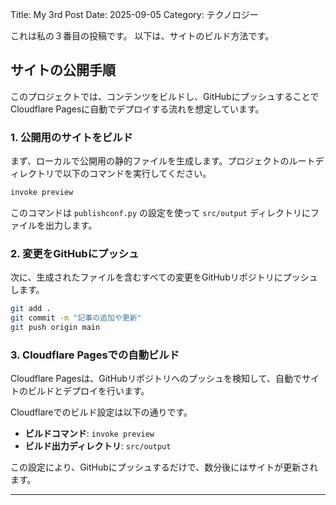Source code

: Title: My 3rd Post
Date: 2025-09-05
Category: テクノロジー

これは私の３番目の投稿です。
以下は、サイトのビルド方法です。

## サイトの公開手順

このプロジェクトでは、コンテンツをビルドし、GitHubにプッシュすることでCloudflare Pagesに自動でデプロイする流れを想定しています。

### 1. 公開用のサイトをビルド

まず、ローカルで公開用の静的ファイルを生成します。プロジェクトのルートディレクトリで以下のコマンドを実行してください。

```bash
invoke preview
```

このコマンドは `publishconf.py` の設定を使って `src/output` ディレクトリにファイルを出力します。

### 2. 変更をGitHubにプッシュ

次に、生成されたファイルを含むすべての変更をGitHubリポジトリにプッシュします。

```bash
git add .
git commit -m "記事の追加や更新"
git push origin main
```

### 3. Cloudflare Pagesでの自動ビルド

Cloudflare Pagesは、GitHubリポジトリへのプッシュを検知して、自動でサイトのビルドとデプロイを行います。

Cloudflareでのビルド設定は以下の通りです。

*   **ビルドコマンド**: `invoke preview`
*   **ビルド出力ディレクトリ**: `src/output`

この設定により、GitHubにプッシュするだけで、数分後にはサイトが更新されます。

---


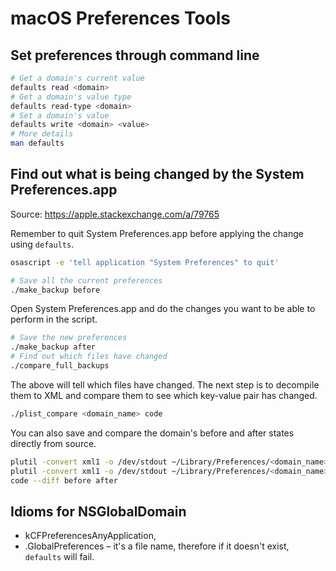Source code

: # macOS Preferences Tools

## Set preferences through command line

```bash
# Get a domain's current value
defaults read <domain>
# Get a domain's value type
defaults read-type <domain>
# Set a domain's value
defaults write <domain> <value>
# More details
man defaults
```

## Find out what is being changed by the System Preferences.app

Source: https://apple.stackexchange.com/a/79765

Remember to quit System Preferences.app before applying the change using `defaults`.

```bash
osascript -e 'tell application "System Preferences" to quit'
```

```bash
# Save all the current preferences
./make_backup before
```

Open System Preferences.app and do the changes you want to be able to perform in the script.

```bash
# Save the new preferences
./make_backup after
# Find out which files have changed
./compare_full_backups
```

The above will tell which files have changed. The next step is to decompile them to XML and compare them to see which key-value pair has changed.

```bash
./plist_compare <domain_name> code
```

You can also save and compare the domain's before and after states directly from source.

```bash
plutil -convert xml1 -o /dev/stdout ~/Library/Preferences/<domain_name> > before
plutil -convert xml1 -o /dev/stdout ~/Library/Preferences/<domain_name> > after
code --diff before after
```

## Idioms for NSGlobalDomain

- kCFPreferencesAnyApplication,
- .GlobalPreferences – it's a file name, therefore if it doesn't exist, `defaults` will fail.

## Instructions to follow:
Each record is to be written out exactly. No picture goes in.

## Answer to this problem:
Source code

: Title: My 3rd Post
Date: 2025-09-05
Category: テクノロジー

これは私の３番目の投稿です。
以下は、サイトのビルド方法です。

## サイトの公開手順

このプロジェクトでは、コンテンツをビルドし、GitHubにプッシュすることでCloudflare Pagesに自動でデプロイする流れを想定しています。

### 1. 公開用のサイトをビルド

まず、ローカルで公開用の静的ファイルを生成します。プロジェクトのルートディレクトリで以下のコマンドを実行してください。

```bash
invoke preview
```

このコマンドは `publishconf.py` の設定を使って `src/output` ディレクトリにファイルを出力します。

### 2. 変更をGitHubにプッシュ

次に、生成されたファイルを含むすべての変更をGitHubリポジトリにプッシュします。

```bash
git add .
git commit -m "記事の追加や更新"
git push origin main
```

### 3. Cloudflare Pagesでの自動ビルド

Cloudflare Pagesは、GitHubリポジトリへのプッシュを検知して、自動でサイトのビルドとデプロイを行います。

Cloudflareでのビルド設定は以下の通りです。

*   **ビルドコマンド**: `invoke preview`
*   **ビルド出力ディレクトリ**: `src/output`

この設定により、GitHubにプッシュするだけで、数分後にはサイトが更新されます。

---


Source code

: # macOS Preferences Tools

## Set preferences through command line

```bash
# Get a domain's current value
defaults read <domain>
# Get a domain's value type
defaults read-type <domain>
# Set a domain's value
defaults write <domain> <value>
# More details
man defaults
```

## Find out what is being changed by the System Preferences.app

Source: https://apple.stackexchange.com/a/79765

Remember to quit System Preferences.app before applying the change using `defaults`.

```bash
osascript -e 'tell application "System Preferences" to quit'
```

```bash
# Save all the current preferences
./make_backup before
```

Open System Preferences.app and do the changes you want to be able to perform in the script.

```bash
# Save the new preferences
./make_backup after
# Find out which files have changed
./compare_full_backups
```

The above will tell which files have changed. The next step is to decompile them to XML and compare them to see which key-value pair has changed.

```bash
./plist_compare <domain_name> code
```

You can also save and compare the domain's before and after states directly from source.

```bash
plutil -convert xml1 -o /dev/stdout ~/Library/Preferences/<domain_name> > before
plutil -convert xml1 -o /dev/stdout ~/Library/Preferences/<domain_name> > after
code --diff before after
```

## Idioms for NSGlobalDomain

- kCFPreferencesAnyApplication,
- .GlobalPreferences – it's a file name, therefore if it doesn't exist, `defaults` will fail.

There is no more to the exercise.